Il ne semble pas y avoir de moyen (simple) de terminer un thread en Python.

Voici un exemple simple d'exécution de plusieurs requêtes HTTP en parallèle:

import threading

def crawl():
    import urllib2
    data = urllib2.urlopen("http://www.google.com/").read()

    print "Read google.com"

threads = []

for n in range(10):
    thread = threading.Thread(target=crawl)
    thread.start()

    threads.append(thread)

# to wait until all three functions are finished

print "Waiting..."

for thread in threads:
    thread.join()

print "Complete."

Avec une surcharge supplémentaire, vous pouvez utiliser un multi-process aproach qui est plus puissant et vous permet de terminer les processus de type thread. 

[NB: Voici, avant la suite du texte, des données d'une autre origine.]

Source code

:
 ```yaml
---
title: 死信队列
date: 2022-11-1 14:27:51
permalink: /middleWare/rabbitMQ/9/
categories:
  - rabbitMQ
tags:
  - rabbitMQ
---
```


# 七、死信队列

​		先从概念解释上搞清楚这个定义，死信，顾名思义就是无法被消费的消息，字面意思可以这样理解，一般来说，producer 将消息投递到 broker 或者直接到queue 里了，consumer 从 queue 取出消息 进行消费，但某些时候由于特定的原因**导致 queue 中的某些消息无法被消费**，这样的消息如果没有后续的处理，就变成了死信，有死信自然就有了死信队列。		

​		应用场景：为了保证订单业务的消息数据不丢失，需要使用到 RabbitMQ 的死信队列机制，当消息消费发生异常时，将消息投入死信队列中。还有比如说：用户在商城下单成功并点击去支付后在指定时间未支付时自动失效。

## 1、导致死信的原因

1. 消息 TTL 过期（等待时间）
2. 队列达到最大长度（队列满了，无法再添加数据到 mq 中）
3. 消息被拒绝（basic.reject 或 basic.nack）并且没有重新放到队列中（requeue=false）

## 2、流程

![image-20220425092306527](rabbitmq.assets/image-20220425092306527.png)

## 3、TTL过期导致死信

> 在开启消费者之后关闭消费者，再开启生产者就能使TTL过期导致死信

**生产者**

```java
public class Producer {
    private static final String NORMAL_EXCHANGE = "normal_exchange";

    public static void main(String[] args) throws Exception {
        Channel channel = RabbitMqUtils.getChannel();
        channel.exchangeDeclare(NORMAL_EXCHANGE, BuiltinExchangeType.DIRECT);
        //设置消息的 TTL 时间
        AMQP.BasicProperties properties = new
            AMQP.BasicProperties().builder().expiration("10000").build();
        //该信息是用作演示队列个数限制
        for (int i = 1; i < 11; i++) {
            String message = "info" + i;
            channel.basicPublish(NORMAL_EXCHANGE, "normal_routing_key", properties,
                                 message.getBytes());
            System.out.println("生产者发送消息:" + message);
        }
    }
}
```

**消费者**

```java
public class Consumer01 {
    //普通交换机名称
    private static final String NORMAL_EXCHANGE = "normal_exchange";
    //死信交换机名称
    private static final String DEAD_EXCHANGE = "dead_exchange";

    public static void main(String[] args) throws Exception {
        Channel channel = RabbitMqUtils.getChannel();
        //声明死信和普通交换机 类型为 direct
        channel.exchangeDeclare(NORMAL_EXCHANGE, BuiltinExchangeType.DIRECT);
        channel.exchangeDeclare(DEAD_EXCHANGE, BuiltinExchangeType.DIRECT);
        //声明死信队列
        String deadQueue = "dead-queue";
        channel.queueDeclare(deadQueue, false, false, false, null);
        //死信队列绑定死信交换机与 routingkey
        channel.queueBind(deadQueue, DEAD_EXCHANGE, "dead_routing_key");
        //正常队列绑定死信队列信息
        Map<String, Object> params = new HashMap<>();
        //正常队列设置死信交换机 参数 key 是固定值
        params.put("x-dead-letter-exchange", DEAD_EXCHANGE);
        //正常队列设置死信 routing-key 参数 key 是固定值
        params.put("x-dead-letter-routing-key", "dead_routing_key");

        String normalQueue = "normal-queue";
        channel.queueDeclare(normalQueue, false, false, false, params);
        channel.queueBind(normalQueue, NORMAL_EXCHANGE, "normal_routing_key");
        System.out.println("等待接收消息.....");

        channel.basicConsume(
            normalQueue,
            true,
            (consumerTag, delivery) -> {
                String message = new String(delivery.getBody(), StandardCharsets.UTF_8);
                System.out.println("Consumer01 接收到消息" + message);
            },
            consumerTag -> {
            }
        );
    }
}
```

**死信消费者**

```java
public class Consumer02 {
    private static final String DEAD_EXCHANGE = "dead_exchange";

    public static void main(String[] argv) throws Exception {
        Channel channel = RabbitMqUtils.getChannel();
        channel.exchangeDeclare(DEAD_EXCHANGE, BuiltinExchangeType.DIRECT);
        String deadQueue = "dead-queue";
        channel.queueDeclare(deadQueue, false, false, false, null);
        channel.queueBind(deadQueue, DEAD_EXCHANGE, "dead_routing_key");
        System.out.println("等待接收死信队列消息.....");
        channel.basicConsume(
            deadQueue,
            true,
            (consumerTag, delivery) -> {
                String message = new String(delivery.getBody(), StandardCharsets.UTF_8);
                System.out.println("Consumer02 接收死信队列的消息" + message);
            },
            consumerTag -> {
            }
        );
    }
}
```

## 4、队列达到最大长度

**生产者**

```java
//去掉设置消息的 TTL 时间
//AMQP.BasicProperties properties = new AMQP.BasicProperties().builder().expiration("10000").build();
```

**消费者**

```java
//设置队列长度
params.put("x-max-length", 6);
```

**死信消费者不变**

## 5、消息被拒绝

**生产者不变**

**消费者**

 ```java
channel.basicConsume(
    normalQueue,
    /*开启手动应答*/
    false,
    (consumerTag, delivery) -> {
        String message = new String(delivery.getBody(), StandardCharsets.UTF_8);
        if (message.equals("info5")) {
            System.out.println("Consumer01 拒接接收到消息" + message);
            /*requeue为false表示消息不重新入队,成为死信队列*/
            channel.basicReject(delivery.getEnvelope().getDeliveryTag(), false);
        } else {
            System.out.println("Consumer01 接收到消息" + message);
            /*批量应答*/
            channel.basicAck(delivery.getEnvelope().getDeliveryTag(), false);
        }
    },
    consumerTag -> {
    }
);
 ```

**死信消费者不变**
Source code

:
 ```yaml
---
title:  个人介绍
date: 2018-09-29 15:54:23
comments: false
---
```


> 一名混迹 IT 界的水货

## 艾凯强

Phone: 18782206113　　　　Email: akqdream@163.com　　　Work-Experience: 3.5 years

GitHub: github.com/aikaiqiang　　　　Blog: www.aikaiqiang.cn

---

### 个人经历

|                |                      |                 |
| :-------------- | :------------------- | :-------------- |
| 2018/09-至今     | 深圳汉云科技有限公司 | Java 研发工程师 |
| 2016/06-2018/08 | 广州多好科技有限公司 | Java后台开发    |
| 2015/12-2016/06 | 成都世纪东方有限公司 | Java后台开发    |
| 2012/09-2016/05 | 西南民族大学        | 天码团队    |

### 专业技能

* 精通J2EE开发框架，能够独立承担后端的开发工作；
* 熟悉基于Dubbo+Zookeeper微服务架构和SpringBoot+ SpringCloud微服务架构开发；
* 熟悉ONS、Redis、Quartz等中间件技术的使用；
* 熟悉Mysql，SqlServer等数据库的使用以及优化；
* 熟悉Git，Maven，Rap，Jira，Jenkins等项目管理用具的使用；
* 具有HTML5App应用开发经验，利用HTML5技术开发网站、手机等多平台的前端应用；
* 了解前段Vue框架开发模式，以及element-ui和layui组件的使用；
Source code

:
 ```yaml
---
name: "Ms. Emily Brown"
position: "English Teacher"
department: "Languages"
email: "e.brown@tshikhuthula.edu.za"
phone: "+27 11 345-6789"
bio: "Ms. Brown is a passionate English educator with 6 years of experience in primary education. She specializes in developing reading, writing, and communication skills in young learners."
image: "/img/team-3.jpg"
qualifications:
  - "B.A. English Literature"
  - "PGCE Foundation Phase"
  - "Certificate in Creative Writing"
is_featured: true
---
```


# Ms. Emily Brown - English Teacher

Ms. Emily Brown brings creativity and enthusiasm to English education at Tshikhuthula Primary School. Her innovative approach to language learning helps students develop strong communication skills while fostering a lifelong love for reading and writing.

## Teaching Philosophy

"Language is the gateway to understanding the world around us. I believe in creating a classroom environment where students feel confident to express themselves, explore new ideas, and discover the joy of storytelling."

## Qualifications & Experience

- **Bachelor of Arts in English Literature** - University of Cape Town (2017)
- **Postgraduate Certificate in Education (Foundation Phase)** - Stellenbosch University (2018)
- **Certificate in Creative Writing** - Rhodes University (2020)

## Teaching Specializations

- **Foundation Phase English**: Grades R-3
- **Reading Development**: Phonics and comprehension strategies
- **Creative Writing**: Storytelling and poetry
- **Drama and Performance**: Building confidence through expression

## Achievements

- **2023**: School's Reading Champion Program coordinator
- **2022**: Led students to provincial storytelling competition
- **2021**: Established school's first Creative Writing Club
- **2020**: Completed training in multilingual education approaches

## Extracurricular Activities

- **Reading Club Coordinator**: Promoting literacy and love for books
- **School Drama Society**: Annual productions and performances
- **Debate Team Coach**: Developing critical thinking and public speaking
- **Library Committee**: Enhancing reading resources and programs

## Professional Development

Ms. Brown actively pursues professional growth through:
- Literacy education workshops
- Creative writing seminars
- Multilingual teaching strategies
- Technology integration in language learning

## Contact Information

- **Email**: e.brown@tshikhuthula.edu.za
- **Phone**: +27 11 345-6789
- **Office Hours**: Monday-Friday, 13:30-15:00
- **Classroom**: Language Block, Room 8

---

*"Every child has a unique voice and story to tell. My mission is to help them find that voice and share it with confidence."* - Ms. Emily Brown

J'ai étendu l'exemple pour l'utiliser. J'espère que cela vous sera utile:

import multiprocessing

def crawl(result_queue):
    import urllib2
    data = urllib2.urlopen("http://news.ycombinator.com/").read()

    print "Requested..."

    if "result found (for example)":
        result_queue.put("result!")

    print "Read site."

processs = []
result_queue = multiprocessing.Queue()

for n in range(4): # start 4 processes crawling for the result
    process = multiprocessing.Process(target=crawl, args=[result_queue])
    process.start()
    processs.append(process)

print "Waiting for result..."

result = result_queue.get() # waits until any of the proccess have `.put()` a result

for process in processs: # then kill them all off
    process.terminate()

print "Got result:", result
54
Jeremy Banks

Démarrer un fil est facile:

thread = threading.Thread(function_to_call_inside_thread)
thread.start()

Créez un objet événement à notifier lorsque vous avez terminé:

event = threading.Event()
event.wait() # call this in the main thread to wait for the event
event.set() # call this in a thread when you are ready to stop

Une fois que l'événement est déclenché, vous devez ajouter des méthodes stop () à vos robots d'exploration.

for crawler in crawlers:
    crawler.stop()

Et puis appelez rejoindre sur les discussions

thread.join() # waits for the thread to finish

Si vous faites ce type de programmation, vous voudrez peut-être consulter le module Eventlet. Il vous permet d'écrire du code "threaded" sans avoir beaucoup des inconvénients du threading.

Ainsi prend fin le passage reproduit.